> [Task item] In the data, extract each line that holds the string "optimizer".

> [Record set]
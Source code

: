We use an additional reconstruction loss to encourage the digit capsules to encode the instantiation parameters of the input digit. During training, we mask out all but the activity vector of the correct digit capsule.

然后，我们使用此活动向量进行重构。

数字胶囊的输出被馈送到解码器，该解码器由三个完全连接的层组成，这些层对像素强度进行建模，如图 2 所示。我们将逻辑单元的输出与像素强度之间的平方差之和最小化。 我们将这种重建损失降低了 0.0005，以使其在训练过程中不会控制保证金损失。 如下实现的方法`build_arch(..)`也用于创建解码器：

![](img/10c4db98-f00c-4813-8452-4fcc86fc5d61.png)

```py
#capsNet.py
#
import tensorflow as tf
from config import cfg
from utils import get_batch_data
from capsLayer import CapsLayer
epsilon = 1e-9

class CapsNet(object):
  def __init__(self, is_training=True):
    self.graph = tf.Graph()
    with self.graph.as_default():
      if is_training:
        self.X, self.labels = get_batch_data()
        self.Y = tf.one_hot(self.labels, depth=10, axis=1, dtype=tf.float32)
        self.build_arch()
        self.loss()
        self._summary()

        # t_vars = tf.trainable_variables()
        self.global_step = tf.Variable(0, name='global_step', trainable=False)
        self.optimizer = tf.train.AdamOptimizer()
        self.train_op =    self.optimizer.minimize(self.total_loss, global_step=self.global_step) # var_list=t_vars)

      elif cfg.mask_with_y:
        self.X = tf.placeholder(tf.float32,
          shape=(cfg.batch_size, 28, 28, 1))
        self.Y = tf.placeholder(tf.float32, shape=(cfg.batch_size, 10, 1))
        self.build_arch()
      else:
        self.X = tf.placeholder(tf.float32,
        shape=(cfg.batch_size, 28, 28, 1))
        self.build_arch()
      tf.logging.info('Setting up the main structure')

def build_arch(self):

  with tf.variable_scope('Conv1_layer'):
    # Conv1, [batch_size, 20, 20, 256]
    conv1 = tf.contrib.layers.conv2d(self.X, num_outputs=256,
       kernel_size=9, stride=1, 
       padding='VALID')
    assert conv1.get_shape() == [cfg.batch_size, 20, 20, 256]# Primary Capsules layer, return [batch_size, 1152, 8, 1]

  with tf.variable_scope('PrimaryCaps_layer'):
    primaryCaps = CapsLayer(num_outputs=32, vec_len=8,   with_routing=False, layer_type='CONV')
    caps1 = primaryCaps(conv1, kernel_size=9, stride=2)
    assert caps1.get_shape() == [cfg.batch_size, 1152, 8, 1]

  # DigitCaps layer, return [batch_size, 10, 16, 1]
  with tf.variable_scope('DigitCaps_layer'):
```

> [Solution to this exercise]
        self.optimizer = tf.train.AdamOptimizer()
        self.train_op =    self.optimizer.minimize(self.total_loss, global_step=self.global_step) # var_list=t_vars)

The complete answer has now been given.